Work request
Your response should consist solely of the records, written out exactly.

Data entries
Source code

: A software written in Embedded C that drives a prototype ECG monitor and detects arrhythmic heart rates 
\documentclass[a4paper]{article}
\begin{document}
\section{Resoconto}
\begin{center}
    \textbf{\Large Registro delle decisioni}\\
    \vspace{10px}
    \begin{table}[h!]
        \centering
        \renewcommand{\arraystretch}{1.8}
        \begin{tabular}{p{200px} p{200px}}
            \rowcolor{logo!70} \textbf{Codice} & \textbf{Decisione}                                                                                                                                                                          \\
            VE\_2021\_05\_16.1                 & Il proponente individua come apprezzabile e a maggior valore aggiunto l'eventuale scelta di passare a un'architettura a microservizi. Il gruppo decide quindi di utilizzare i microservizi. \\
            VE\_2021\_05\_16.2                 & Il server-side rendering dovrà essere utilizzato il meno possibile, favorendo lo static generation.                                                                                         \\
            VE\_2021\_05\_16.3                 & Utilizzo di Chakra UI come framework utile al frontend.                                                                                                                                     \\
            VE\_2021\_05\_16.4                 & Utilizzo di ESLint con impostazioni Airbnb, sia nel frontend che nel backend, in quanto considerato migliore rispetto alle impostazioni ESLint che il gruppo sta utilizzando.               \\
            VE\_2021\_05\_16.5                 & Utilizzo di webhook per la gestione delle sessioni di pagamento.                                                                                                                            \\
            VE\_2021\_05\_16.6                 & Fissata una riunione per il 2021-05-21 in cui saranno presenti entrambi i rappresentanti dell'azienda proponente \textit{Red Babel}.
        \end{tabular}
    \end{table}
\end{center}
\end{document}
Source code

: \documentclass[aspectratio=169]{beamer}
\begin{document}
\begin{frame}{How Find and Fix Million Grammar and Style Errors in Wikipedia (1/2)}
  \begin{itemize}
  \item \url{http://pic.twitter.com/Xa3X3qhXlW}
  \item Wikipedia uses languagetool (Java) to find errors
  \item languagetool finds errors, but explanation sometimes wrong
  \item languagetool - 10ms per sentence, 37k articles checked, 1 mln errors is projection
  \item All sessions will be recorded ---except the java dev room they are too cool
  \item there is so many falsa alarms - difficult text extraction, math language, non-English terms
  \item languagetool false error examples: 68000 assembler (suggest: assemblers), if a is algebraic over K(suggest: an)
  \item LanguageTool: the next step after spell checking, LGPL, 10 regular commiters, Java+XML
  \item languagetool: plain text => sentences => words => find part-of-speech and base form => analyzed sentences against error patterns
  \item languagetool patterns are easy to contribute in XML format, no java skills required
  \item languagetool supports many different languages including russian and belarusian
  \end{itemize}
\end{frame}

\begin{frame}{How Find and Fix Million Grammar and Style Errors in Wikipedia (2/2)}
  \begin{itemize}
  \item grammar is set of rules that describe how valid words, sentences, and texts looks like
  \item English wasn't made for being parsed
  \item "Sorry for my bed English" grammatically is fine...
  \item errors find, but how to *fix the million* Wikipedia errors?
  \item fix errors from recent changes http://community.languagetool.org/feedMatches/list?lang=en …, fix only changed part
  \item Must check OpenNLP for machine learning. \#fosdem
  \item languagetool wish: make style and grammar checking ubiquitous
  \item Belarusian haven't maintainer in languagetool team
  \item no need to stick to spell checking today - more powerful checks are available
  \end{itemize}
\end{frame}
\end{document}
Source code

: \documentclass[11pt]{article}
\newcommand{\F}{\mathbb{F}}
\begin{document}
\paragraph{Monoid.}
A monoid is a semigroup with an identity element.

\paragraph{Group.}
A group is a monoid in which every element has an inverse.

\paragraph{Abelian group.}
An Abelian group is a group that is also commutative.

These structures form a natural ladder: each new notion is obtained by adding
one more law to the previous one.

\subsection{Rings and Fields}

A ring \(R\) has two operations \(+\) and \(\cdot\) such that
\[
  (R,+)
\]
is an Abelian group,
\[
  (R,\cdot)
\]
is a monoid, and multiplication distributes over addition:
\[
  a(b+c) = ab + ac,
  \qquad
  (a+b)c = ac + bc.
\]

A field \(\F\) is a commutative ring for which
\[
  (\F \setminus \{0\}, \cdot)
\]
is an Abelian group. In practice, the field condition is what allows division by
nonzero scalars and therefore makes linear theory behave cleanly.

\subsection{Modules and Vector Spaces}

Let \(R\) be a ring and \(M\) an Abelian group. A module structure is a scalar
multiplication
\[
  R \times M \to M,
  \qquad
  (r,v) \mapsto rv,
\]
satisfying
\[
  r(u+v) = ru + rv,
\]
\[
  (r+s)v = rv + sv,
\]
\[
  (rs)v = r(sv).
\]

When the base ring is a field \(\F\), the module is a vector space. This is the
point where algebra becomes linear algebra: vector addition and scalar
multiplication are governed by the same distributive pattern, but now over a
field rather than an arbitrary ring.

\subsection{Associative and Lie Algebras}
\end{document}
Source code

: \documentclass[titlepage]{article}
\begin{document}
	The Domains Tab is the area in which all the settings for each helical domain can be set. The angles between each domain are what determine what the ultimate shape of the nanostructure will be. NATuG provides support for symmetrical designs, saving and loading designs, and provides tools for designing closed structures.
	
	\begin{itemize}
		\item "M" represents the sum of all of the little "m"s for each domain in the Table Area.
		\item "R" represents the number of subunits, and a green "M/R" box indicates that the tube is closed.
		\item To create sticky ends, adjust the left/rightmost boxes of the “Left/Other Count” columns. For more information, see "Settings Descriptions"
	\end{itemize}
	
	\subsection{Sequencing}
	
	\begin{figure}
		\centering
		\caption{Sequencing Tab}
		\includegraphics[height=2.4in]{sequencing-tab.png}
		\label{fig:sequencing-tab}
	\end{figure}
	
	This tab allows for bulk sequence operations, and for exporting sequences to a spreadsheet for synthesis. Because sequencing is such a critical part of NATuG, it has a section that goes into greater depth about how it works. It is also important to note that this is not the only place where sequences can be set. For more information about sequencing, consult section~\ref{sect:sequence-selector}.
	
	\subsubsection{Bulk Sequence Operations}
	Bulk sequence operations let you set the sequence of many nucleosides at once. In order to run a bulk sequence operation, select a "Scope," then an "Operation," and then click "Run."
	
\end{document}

Answer section
Source code

: A software written in Embedded C that drives a prototype ECG monitor and detects arrhythmic heart rates 
\documentclass[a4paper]{article}
\begin{document}
\section{Resoconto}
\begin{center}
    \textbf{\Large Registro delle decisioni}\\
    \vspace{10px}
    \begin{table}[h!]
        \centering
        \renewcommand{\arraystretch}{1.8}
        \begin{tabular}{p{200px} p{200px}}
            \rowcolor{logo!70} \textbf{Codice} & \textbf{Decisione}                                                                                                                                                                          \\
            VE\_2021\_05\_16.1                 & Il proponente individua come apprezzabile e a maggior valore aggiunto l'eventuale scelta di passare a un'architettura a microservizi. Il gruppo decide quindi di utilizzare i microservizi. \\
            VE\_2021\_05\_16.2                 & Il server-side rendering dovrà essere utilizzato il meno possibile, favorendo lo static generation.                                                                                         \\
            VE\_2021\_05\_16.3                 & Utilizzo di Chakra UI come framework utile al frontend.                                                                                                                                     \\
            VE\_2021\_05\_16.4                 & Utilizzo di ESLint con impostazioni Airbnb, sia nel frontend che nel backend, in quanto considerato migliore rispetto alle impostazioni ESLint che il gruppo sta utilizzando.               \\
            VE\_2021\_05\_16.5                 & Utilizzo di webhook per la gestione delle sessioni di pagamento.                                                                                                                            \\
            VE\_2021\_05\_16.6                 & Fissata una riunione per il 2021-05-21 in cui saranno presenti entrambi i rappresentanti dell'azienda proponente \textit{Red Babel}.
        \end{tabular}
    \end{table}
\end{center}
\end{document}
Source code

: \documentclass[aspectratio=169]{beamer}
\begin{document}
\begin{frame}{How Find and Fix Million Grammar and Style Errors in Wikipedia (1/2)}
  \begin{itemize}
  \item \url{http://pic.twitter.com/Xa3X3qhXlW}
  \item Wikipedia uses languagetool (Java) to find errors
  \item languagetool finds errors, but explanation sometimes wrong
  \item languagetool - 10ms per sentence, 37k articles checked, 1 mln errors is projection
  \item All sessions will be recorded ---except the java dev room they are too cool
  \item there is so many falsa alarms - difficult text extraction, math language, non-English terms
  \item languagetool false error examples: 68000 assembler (suggest: assemblers), if a is algebraic over K(suggest: an)
  \item LanguageTool: the next step after spell checking, LGPL, 10 regular commiters, Java+XML
  \item languagetool: plain text => sentences => words => find part-of-speech and base form => analyzed sentences against error patterns
  \item languagetool patterns are easy to contribute in XML format, no java skills required
  \item languagetool supports many different languages including russian and belarusian
  \end{itemize}
\end{frame}

\begin{frame}{How Find and Fix Million Grammar and Style Errors in Wikipedia (2/2)}
  \begin{itemize}
  \item grammar is set of rules that describe how valid words, sentences, and texts looks like
  \item English wasn't made for being parsed
  \item "Sorry for my bed English" grammatically is fine...
  \item errors find, but how to *fix the million* Wikipedia errors?
  \item fix errors from recent changes http://community.languagetool.org/feedMatches/list?lang=en …, fix only changed part
  \item Must check OpenNLP for machine learning. \#fosdem
  \item languagetool wish: make style and grammar checking ubiquitous
  \item Belarusian haven't maintainer in languagetool team
  \item no need to stick to spell checking today - more powerful checks are available
  \end{itemize}
\end{frame}
\end{document}
Source code

: \documentclass[11pt]{article}
\newcommand{\F}{\mathbb{F}}
\begin{document}
\paragraph{Monoid.}
A monoid is a semigroup with an identity element.

\paragraph{Group.}
A group is a monoid in which every element has an inverse.

\paragraph{Abelian group.}
An Abelian group is a group that is also commutative.

These structures form a natural ladder: each new notion is obtained by adding
one more law to the previous one.

\subsection{Rings and Fields}

A ring \(R\) has two operations \(+\) and \(\cdot\) such that
\[
  (R,+)
\]
is an Abelian group,
\[
  (R,\cdot)
\]
is a monoid, and multiplication distributes over addition:
\[
  a(b+c) = ab + ac,
  \qquad
  (a+b)c = ac + bc.
\]

A field \(\F\) is a commutative ring for which
\[
  (\F \setminus \{0\}, \cdot)
\]
is an Abelian group. In practice, the field condition is what allows division by
nonzero scalars and therefore makes linear theory behave cleanly.

\subsection{Modules and Vector Spaces}

Let \(R\) be a ring and \(M\) an Abelian group. A module structure is a scalar
multiplication
\[
  R \times M \to M,
  \qquad
  (r,v) \mapsto rv,
\]
satisfying
\[
  r(u+v) = ru + rv,
\]
\[
  (r+s)v = rv + sv,
\]
\[
  (rs)v = r(sv).
\]

When the base ring is a field \(\F\), the module is a vector space. This is the
point where algebra becomes linear algebra: vector addition and scalar
multiplication are governed by the same distributive pattern, but now over a
field rather than an arbitrary ring.

\subsection{Associative and Lie Algebras}
\end{document}
Source code

: \documentclass[titlepage]{article}
\begin{document}
	The Domains Tab is the area in which all the settings for each helical domain can be set. The angles between each domain are what determine what the ultimate shape of the nanostructure will be. NATuG provides support for symmetrical designs, saving and loading designs, and provides tools for designing closed structures.
	
	\begin{itemize}
		\item "M" represents the sum of all of the little "m"s for each domain in the Table Area.
		\item "R" represents the number of subunits, and a green "M/R" box indicates that the tube is closed.
		\item To create sticky ends, adjust the left/rightmost boxes of the “Left/Other Count” columns. For more information, see "Settings Descriptions"
	\end{itemize}
	
	\subsection{Sequencing}
	
	\begin{figure}
		\centering
		\caption{Sequencing Tab}
		\includegraphics[height=2.4in]{sequencing-tab.png}
		\label{fig:sequencing-tab}
	\end{figure}
	
	This tab allows for bulk sequence operations, and for exporting sequences to a spreadsheet for synthesis. Because sequencing is such a critical part of NATuG, it has a section that goes into greater depth about how it works. It is also important to note that this is not the only place where sequences can be set. For more information about sequencing, consult section~\ref{sect:sequence-selector}.
	
	\subsubsection{Bulk Sequence Operations}
	Bulk sequence operations let you set the sequence of many nucleosides at once. In order to run a bulk sequence operation, select a "Scope," then an "Operation," and then click "Run."
	
\end{document}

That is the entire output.